*Work instructions*
Pictures stay out; everything else in the records is to be copied exactly.

*Source information*
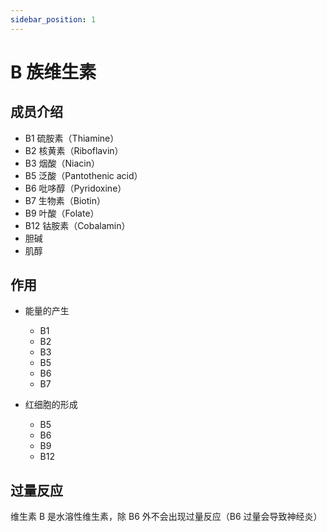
 ```yaml
---
sidebar_position: 1
---
```


# B 族维生素

## 成员介绍

- B1 硫胺素（Thiamine）
- B2 核黄素（Riboflavin）
- B3 烟酸（Niacin）
- B5 泛酸（Pantothenic acid）
- B6 吡哆醇（Pyridoxine）
- B7 生物素（Biotin）
- B9 叶酸（Folate）
- B12 钴胺素（Cobalamin）
- 胆碱
- 肌醇

## 作用

- 能量的产生

  - B1
  - B2
  - B3
  - B5
  - B6
  - B7

- 红细胞的形成
  - B5
  - B6
  - B9
  - B12

## 过量反应

维生素 B 是水溶性维生素，除 B6 外不会出现过量反应（B6 过量会导致神经炎）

*Answer area*
 ```yaml
---
sidebar_position: 1
---
```


# B 族维生素

## 成员介绍

- B1 硫胺素（Thiamine）
- B2 核黄素（Riboflavin）
- B3 烟酸（Niacin）
- B5 泛酸（Pantothenic acid）
- B6 吡哆醇（Pyridoxine）
- B7 生物素（Biotin）
- B9 叶酸（Folate）
- B12 钴胺素（Cobalamin）
- 胆碱
- 肌醇

## 作用

- 能量的产生

  - B1
  - B2
  - B3
  - B5
  - B6
  - B7

- 红细胞的形成
  - B5
  - B6
  - B9
  - B12

## 过量反应

维生素 B 是水溶性维生素，除 B6 外不会出现过量反应（B6 过量会导致神经炎）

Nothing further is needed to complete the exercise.